Monday, September 21, 2009

Shanghai's Expo 2010

SHANGHAI - The big travel and tourism news in Shanghai revolves around next year's world's fair, called Shanghai Expo 2010. The spawling expo grounds on both sides of Huangpu, the river that bisects the metropolis, are expected to draw 200 international exhibitors and serve as a showcase within a showcase; the city of Shanghai is itself Exhibit A for modern China.

The last world expo I attended was Aichi Expo 2005, in the Japanese province of Aichi. The semi-rural site was modest in size, green in theme and made from recycled materials whenever possible, with buildings that were meant to be torn down after the fair ended. The expo officials said they expected maybe 15 million people to show up. When a few million more attended, they declared the show a success, though I suspect they kept expectations low on purpose.
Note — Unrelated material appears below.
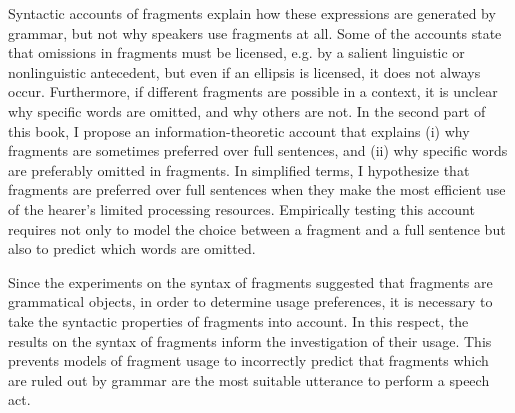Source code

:Syntactic accounts of fragments explain how these expressions are generated by grammar, but not why speakers use fragments at all. Some of the accounts state that omissions in fragments must be licensed, e.g. by a salient linguistic \citep{merchant2004, reich2007} or nonlinguistic \citep{stainton2006} antecedent, but even if an ellipsis is licensed, it does not always occur. Furthermore, if different fragments are possible in a context, it is unclear why specific words are omitted, and why others are not. In the second part of this book, I propose an information-theoretic account that explains (i) why fragments are sometimes preferred over full sentences, and (ii) why specific words are preferably omitted in fragments. In simplified terms, I hypothesize that fragments are preferred over full sentences when they make the most efficient use of the hearer's limited processing resources. Empirically testing this account requires not only to model the choice between a fragment and a full sentence but also to predict which words are omitted. %

\newpage
\noindent Since the experiments on the syntax of fragments suggested that fragments are grammatical objects, in order to determine usage preferences, it is necessary to take the syntactic properties of fragments into account. In this respect, the results on the syntax of fragments inform the investigation of their usage. This prevents models of fragment usage to incorrectly predict that fragments which are ruled out by grammar are the most suitable utterance to perform a speech act.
Not so, Shanghai, which always thinks big. Shanghai is predicting 70 million visitors and is building large, spectacular national exhibits, many of which, I suspect, will survive the fair, which runs from May 1 to Oct. 31, 2010. The exhibitions are look-at-me structures, with a Danish center that resembles a spiral seashell and a performing arts center that looks like a flying saucer. Shanghai is extending its Metro subway system, adding lines 6, 8 and 9 to connect fairgoers to the site, which will also be accessible by river ferry.

You can get a good idea of what the expo grounds will look like - and for that matter, what all of Shanghai will look like, up through the year 2020 - by visiting the Shanghai Urban Planning Exhibition Center, located on People's Square, in the heart of the established Puxi (west of the river) district of the city. Despite its dry-as-dust name, the 7-story center (admission 30 RMB, about $4.25 U.S.) has some fascinating points of interest, encompassing extensive photographic histories of Shanghai and including a jaw-dropping, room-sized model of every significant residential and commercial building in the city, built to scale. That alone is worth the price of admission. Here, you can get a graphic sense of one of the world's great cities and its envisioned future (http://en.expo2010.cn).

If ever the old Western expression "Make no small plans'' applied to a place, that place is Shanghai. It's a city that is living large.